Now working with survivors of human trafficking, Woworuntu is helping train over 3,000 law enforcement and civilian workers ahead of the Feb. 2 Super Bowl to help spot people who may have been trafficked.

Hundreds of thousands of visitors are expected to flock to the area around East Rutherford, New Jersey, for the week-long buildup parties and the game.

Demand for prostitutes surges ahead of the Super Bowl and officials warn trafficking gangs are likely to cash in on the influx of football fans, forcing people they have often bought into the country illegally to work in the sex trade.

New Jersey’s ports, freeways and major airports make it a “destination state for human trafficking,” said Melanie Gorelick of the New Jersey Coalition Against Human Trafficking.

“They are preparing to have as many arrests as possible during the Super Bowl and to make it as difficult as possible for traffickers to bring women and labor to the area.”

NOT JUST PROSTITUTION

There are no firm statistics on how much the forced sex and labor trade expands during the annual National Football League championship, but New Jersey law enforcement officials and advocate groups are raising awareness ahead of the event.

Human trafficking is not limited to the sex trade, and they urge people to be alert to the possibility workers in local motels, restaurants or even domestic workers could be working against their will.

“Human trafficking is not just the sex trade, it’s a labor trade, too. People you might see cleaning your hotel or cleaning in a restaurant,” Woworuntu said.

Human trafficking is a $32 billion industry and there are at least 2.5 million victims of forced labor and prostitution around the world, according to the United Nations Office on Drugs and Crime.

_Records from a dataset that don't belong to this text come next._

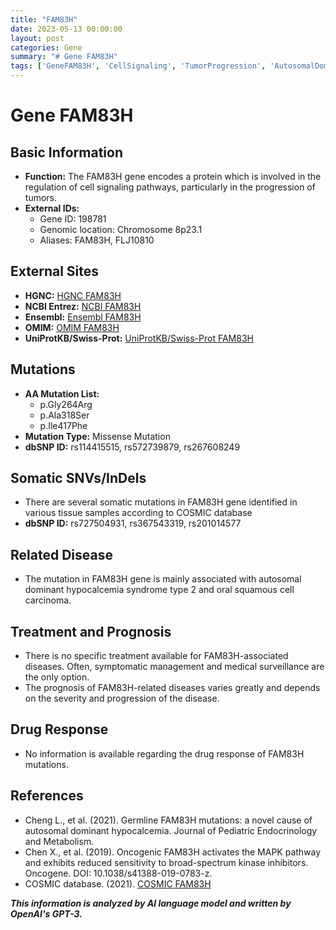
 ```yaml
---
title: "FAM83H"
date: 2023-05-13 00:00:00
layout: post
categories: Gene
summary: "# Gene FAM83H"
tags: ['GeneFAM83H', 'CellSignaling', 'TumorProgression', 'AutosomalDominantHypocalcemia', 'OralSquamousCellCarcinoma', 'MissenseMutation', 'MedicalSurveillance', 'MAPKPathway']
---
```


# Gene FAM83H

## Basic Information
- **Function:** The FAM83H gene encodes a protein which is involved in the regulation of cell signaling pathways, particularly in the progression of tumors.
- **External IDs:** 
    - Gene ID: 198781
    - Genomic location: Chromosome 8p23.1
    - Aliases: FAM83H, FLJ10810

## External Sites
- **HGNC:** [HGNC FAM83H]([Click](https://www.genenames.org/data/gene-symbol-report/#!/hgnc_id/HGNC:25803))
- **NCBI Entrez:** [NCBI FAM83H]([Click](https://www.ncbi.nlm.nih.gov/gene/198781))
- **Ensembl:** [Ensembl FAM83H]([Click](https://grch37.ensembl.org/Homo_sapiens/Gene/Summary?g=ENSG00000164492;r=8:7080896-7087205))
- **OMIM:** [OMIM FAM83H]([Click](https://www.omim.org/entry/614571))
- **UniProtKB/Swiss-Prot:** [UniProtKB/Swiss-Prot FAM83H]([Click](https://www.uniprot.org/uniprot/Q8WXX3))

## Mutations
- **AA Mutation List:** 
    - p.Gly264Arg
    - p.Ala318Ser
    - p.Ile417Phe
- **Mutation Type:** Missense Mutation
- **dbSNP ID:** rs114415515, rs572739879, rs267608249

## Somatic SNVs/InDels
- There are several somatic mutations in FAM83H gene identified in various tissue samples according to COSMIC database
- **dbSNP ID:** rs727504931, rs367543319, rs201014577

## Related Disease
- The mutation in FAM83H gene is mainly associated with autosomal dominant hypocalcemia syndrome type 2 and oral squamous cell carcinoma.

## Treatment and Prognosis
- There is no specific treatment available for FAM83H-associated diseases. Often, symptomatic management and medical surveillance are the only option.
- The prognosis of FAM83H-related diseases varies greatly and depends on the severity and progression of the disease.

## Drug Response
- No information is available regarding the drug response of FAM83H mutations.

## References
- Cheng L., et al. (2021). Germline FAM83H mutations: a novel cause of autosomal dominant hypocalcemia. Journal of Pediatric Endocrinology and Metabolism.
- Chen X., et al. (2019). Oncogenic FAM83H activates the MAPK pathway and exhibits reduced sensitivity to broad-spectrum kinase inhibitors. Oncogene. DOI: 10.1038/s41388-019-0783-z.
- COSMIC database. (2021). [COSMIC FAM83H]([Click](https://cancer.sanger.ac.uk/cosmic/gene/analysis?ln=FAM83H#variants).)

**_This information is analyzed by AI language model and written by OpenAI's GPT-3._**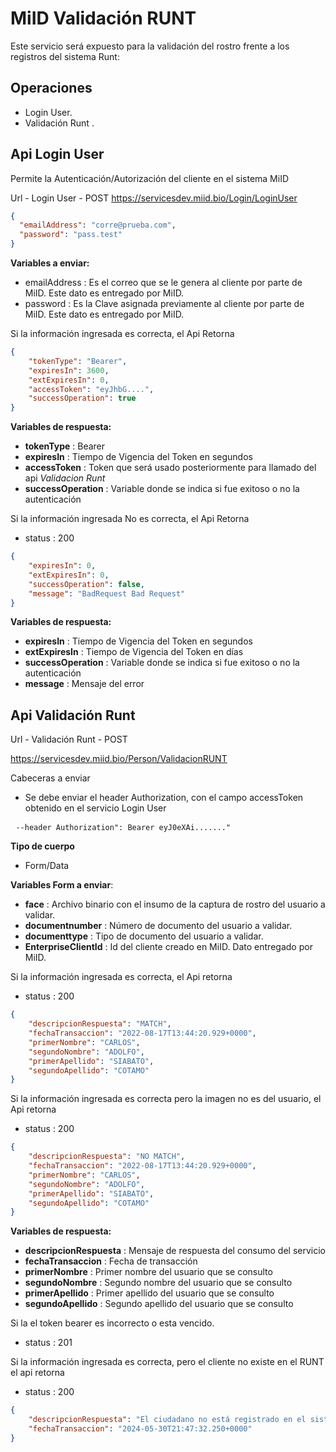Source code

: # MiID Validación RUNT

Este servicio será expuesto para la validación del rostro frente a los registros del sistema Runt:

## Operaciones
    
* Login User.
* Validación Runt .


## Api Login User

Permite la Autenticación/Autorización del cliente en el sistema MiID

Url - Login User - POST https://servicesdev.miid.bio/Login/LoginUser

```json
{
  "emailAddress": "corre@prueba.com",
  "password": "pass.test"
}
```

**Variables a enviar:**

*  emailAddress : Es el correo que se le genera al cliente por parte de MiID. Este dato es entregado por MiID.
*  password : Es la Clave asignada previamente al cliente por parte de MiID. Este dato es entregado por MiID.

Si la información ingresada es correcta, el Api Retorna

```json
{
    "tokenType": "Bearer",
    "expiresIn": 3600,
    "extExpiresIn": 0,
    "accessToken": "eyJhbG....",
    "successOperation": true
}
```

**Variables de respuesta:**

* **tokenType** : Bearer
* **expiresIn** : Tiempo de Vigencia del Token en segundos
* **accessToken** : Token que será usado posteriormente para llamado del api *Validacion Runt*
* **successOperation** : Variable donde se indica si fue exitoso o no la autenticación

Si la información ingresada No es correcta, el Api Retorna

* status : 200

```json
{
    "expiresIn": 0,
    "extExpiresIn": 0,
    "successOperation": false,
    "message": "BadRequest Bad Request"
}
```

**Variables de respuesta:**

* **expiresIn** : Tiempo de Vigencia del Token en segundos
* **extExpiresIn** : Tiempo de Vigencia del Token en días
* **successOperation** : Variable donde se indica si fue exitoso o no la autenticación
* **message** : Mensaje del error

## Api Validación Runt

Url - Validación Runt - POST

https://servicesdev.miid.bio/Person/ValidacionRUNT

Cabeceras a enviar

* Se debe enviar el header Authorization, con el campo accessToken obtenido en el servicio Login User

<pre> <code>--header Authorization": Bearer eyJ0eXAi......."</code></pre>

**Tipo de cuerpo**

* Form/Data

**Variables Form a enviar**:

* **face** : Archivo binario con el insumo de la captura de rostro del usuario a validar.
* **documentnumber** :  Número de documento del usuario a validar.
* **documenttype** :  Tipo de documento del usuario a validar.
* **EnterpriseClientId** : Id del cliente creado en MiID. Dato entregado por MiID.

Si la información ingresada es correcta, el Api retorna

* status : 200

```json
{
    "descripcionRespuesta": "MATCH",
    "fechaTransaccion": "2022-08-17T13:44:20.929+0000",
    "primerNombre": "CARLOS",
    "segundoNombre": "ADOLFO",
    "primerApellido": "SIABATO",
    "segundoApellido": "COTAMO"
}
```

Si la información ingresada es correcta pero la imagen no es del usuario, el Api retorna

* status : 200

```json
{
    "descripcionRespuesta": "NO MATCH",
    "fechaTransaccion": "2022-08-17T13:44:20.929+0000",
    "primerNombre": "CARLOS",
    "segundoNombre": "ADOLFO",
    "primerApellido": "SIABATO",
    "segundoApellido": "COTAMO"
}
```

**Variables de respuesta:**

* **descripcionRespuesta** : Mensaje de respuesta del consumo del servicio
* **fechaTransaccion** : Fecha de transacción
* **primerNombre** : Primer nombre del usuario que se consulto
* **segundoNombre** : Segundo nombre del usuario que se consulto
* **primerApellido** : Primer apellido del usuario que se consulto
* **segundoApellido** : Segundo apellido del usuario que se consulto

Si la el token bearer es incorrecto o esta vencido.

* status : 201

Si la información ingresada es correcta, pero el cliente no existe en el RUNT el api retorna

* status : 200
```json
{
    "descripcionRespuesta": "El ciudadano no está registrado en el sistema RUNT",
    "fechaTransaccion": "2024-05-30T21:47:32.250+0000"
}
```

Polaris Project, which fights human trafficking in the U.S. and overseas, says it has learned of 12,000 victims across the United States, including people trying to leave a violent pimp or domestic workers held against their will.

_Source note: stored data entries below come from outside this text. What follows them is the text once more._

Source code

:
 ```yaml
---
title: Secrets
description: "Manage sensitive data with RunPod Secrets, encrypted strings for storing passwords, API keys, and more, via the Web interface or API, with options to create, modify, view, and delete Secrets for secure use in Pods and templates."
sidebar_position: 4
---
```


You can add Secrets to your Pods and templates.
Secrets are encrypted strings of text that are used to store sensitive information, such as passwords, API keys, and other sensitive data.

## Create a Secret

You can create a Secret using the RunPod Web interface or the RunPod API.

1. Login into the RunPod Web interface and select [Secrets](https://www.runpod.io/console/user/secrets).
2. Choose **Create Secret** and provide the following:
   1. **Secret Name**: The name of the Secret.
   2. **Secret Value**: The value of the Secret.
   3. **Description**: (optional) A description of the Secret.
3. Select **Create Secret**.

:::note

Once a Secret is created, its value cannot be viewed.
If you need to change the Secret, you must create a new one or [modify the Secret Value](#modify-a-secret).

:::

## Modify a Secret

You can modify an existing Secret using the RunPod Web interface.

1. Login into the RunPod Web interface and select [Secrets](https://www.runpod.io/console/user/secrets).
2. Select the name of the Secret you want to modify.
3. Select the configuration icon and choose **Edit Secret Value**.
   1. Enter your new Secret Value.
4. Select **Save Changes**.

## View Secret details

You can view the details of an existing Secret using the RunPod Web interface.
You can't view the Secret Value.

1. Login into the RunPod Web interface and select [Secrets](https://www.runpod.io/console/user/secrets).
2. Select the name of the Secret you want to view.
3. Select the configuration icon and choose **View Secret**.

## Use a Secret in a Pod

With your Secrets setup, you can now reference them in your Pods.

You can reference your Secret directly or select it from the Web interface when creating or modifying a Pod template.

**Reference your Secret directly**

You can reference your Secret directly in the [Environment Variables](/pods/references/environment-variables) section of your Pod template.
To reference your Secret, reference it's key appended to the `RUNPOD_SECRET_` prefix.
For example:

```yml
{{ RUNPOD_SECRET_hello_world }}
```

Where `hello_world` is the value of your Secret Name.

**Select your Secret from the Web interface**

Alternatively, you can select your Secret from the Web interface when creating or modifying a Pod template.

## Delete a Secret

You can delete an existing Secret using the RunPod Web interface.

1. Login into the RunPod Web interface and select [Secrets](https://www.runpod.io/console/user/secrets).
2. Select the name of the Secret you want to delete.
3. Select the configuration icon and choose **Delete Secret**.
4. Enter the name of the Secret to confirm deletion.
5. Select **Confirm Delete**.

“People think that these forms of involuntary servitude and people being coerced against their will ended years ago,” said Bradley Myles, executive director of Polaris.

“They think that this happens in far away countries and this doesn’t happen in America.”

TELL-TALE SIGNS

The NFL said it is working with local and federal law enforcement to combat forced labor and prostitution during the Super Bowl.

Tell-tale signs a person has been trafficked can be if they do not speak for themselves, are not in control of their own identification documents or do not know their geographic location, experts said.

New Jersey Attorney General John Hoffman has put together a task force of experts and survivors of trafficking to canvass communities and advise citizens how to identify victims and their abusers.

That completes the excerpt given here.